To get to the Forbidden City from Tienanmen Square, across a busy street, we went down the subway stairs and crossed under the road coming up on the other side. A 35-foot-high wall and a 160-foot wide moat surround the 800 buildings, 9000-room maze of courtyards, palaces, apartments, and storehouses that cover 200 acres. We entered the Forbidden City though the South Gate, built in the 15th century during the reign of Emperor Yongle. Restored in the 17th   century, it has always been used as a rostrum to talk to the masses. There are five doors to the gate. The middle one is the highest and was reserved for the emperor. Royal persons used the left gate and guards used the one on the right. On each end is a small door. Each of the seven bridges spanning the stream had restricted use, and only the emperor was allowed to use the central bridge. This was the spot where Mao, in 1949, proclaimed the People’s Republic.
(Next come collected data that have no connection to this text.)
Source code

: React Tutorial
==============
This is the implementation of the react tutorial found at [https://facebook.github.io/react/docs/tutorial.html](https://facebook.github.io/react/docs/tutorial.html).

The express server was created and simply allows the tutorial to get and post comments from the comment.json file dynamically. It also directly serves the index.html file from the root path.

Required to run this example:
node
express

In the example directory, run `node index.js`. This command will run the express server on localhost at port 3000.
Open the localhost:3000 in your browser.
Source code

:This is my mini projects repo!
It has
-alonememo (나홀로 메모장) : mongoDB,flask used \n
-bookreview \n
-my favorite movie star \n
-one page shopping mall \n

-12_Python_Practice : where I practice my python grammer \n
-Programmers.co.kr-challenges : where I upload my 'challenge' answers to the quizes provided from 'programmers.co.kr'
 The front gate (Qian Men), once guarded the ancient inner city from the outer suburban area. The Forbidden City is so called because it was off  limits for 500 years to everyone except the emperor and his court. Twenty-four Chinese emperors, Sons of Heaven, ruled China from the Dragon Throne. It is believed to be the best-preserved and largest cluster of ancient buildings in China.
            Outside the gates stood two large concrete columns with animals on top facing out. Just inside stood two similar columns but the animals on top were facing inward. The Hall of Harmony is the tallest and largest of the six main palace buildings. The 15th century city within a city is one of world’s greatest architectural masterpieces. No building could be higher than that of the emperor.
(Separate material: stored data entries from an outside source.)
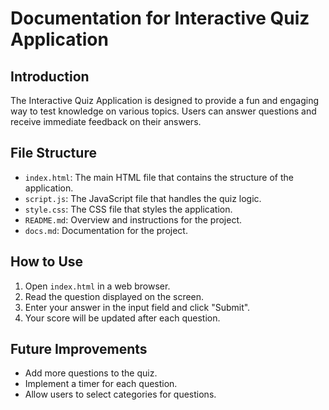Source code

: # Documentation for Interactive Quiz Application

## Introduction
The Interactive Quiz Application is designed to provide a fun and engaging way to test knowledge on various topics. Users can answer questions and receive immediate feedback on their answers.

## File Structure
- `index.html`: The main HTML file that contains the structure of the application.
- `script.js`: The JavaScript file that handles the quiz logic.
- `style.css`: The CSS file that styles the application.
- `README.md`: Overview and instructions for the project.
- `docs.md`: Documentation for the project.

## How to Use
1. Open `index.html` in a web browser.
2. Read the question displayed on the screen.
3. Enter your answer in the input field and click "Submit".
4. Your score will be updated after each question.

## Future Improvements
- Add more questions to the quiz.
- Implement a timer for each question.
- Allow users to select categories for questions.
Emperors prayed at the Temple of Heaven twice a year for good harvests. Within the Forbidden City was a Chinese vision of paradise on earth. It was home to both the Ming and Qing dynasties.
 A large bronze tortoise and crane, both representing long life, were positioned on each side of the courtyard. The colors red and yellow were restricted only for royal use.
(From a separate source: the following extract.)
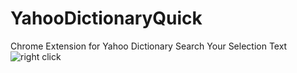 # YahooDictionaryQuick
Chrome Extension for Yahoo Dictionary Search Your Selection Text
![right click](https://lh3.googleusercontent.com/Nz-qVzOBdiwTwtSpzP8XwgX6MntG-VpaHPFbh48nGcdaZbMRJb10BqqiQUUHr5XIJvSVrMQPfWn61B2373RURFy4x7fOVQdNU1XMeVOAgox6dcMGT7EyktlBWbrMAQy_GDkZxzUwPgCv-K8060KtxyZIA0i3V2MNgdD4mkQmo5V89FDXtCMk5A3rY81OHLBTYA4TrT3-hLCUeHHRCjPeIn6KrLMJi9g1kppof2dWdI7qSSpah5WXrjoti61DG9fOWb5lXDIO81WRvoQYYPdDXCnoueV0nA9H1qXOdJDfnWVxqpBWLw36wQdQAhv3mxh1aWNmgHrx1PczPaXiPc0dE6fwaK7XHYibnOZAYRn6aekr0od7XkepMSpw05R0ikFUZODOAHD8HwMj8MwgA1z9AKaYwJcaCI11-Gv_F47UVJY_QIKm7f9n2T3uWhIrNk9zZTQELF_YU-0-3CRO0D2hbr2g_U5pgEnFQkC4Xndo0pRz4cMHio8LdP8Gozg8rrii1zTrYJVIqAbAI-1NFkXvVYik=w509-h537-no)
Contained within the city was a breathtaking array of art. Marble dragons, bronze lions, and gilded gargoyles adorned a gigantic maze of palaces, pavilions, gardens and halls. Lions symbolize good luck and power. A series of arches stretched from the edges of Beijing to this imperial labyrinth, and everything in the Forbidden City complex, right down to the last courtyard, converged upon the Imperial Throne, reflecting a belief that the entire world radiated out from the royal seat of China and its emperor, the Son of Heaven.
Beijing officials call the Forbidden City the Palace Museum (Gugong) or the Imperial Museum. Emperor Yongle established the basic layout for the city between 1406-1420. At times as many as a million laborers worked on the complex. The emperors ruled from the palace, sometimes erratically, and often leaving much of the real power to court eunuchs.
Fires were frequent events, and the present buildings mostly are post 18th century. Many large iron cauldrons, 308 actually, were placed around the courtyards containing water in case of  fire. The large ones were elevated on legs so in cold weather fires could be built under the cauldron to prevent the water from freezing. The smallest cauldron held 18 gallons. Some of the fires were accidental, but some were also set by the eunuchs so they could get rich off of the repairs.
The inner courtyard is made with 15 layers of brick. At one time flogging took place here. Each of the five bridges has a meaning and we crossed over on the Bridge of Intelligence. Each of the main halls face south, while lesser buildings flank the courtyard.
Philosophy and social items were  important. Math was not valued and that has left China behind in technology. People lived in the Imperial City and worked in the Forbidden City. The north gate was reserved for the empress. In 1664 Manchus stormed the palace burning it to the ground. Years later, Japanese forces looted the palace. In 1949 on the eve of the communist takeover many relics were removed and sent to Taiwan where they remain in a museum.
The gates were huge ‘drum’ doors with rows and rows of large brass knobs. Thresholds were high throughout the city, and the higher the threshold the higher rank of the official living in the house. In the Imperial City some of the thresholds had been removed so the last emperor could  ride his bike over them when he was a child.
On the building roof corners there were an odd  number of small animals plus an extra animal that was ridden and in the lead. The number of animals designated one’s importance. So someone with five figures would be more important than someone with three and less important than someone with seven.
There were no trees or flowers in the Forbidden City, as it was felt they might break the impression of solidarity. It also gave no hiding place for anyone who might want to hurt the emperor. However when leaving, we found a lovely peaceful garden outside the walls. We slowly strolled through the   garden, as it was a nice respite from the many buildings and overdone decorations in the busy inner city. It took us a full morning to view Tienanmen and the Forbidden City and I actually found it rather tiring  and maybe a bit depressing in spite of all its history.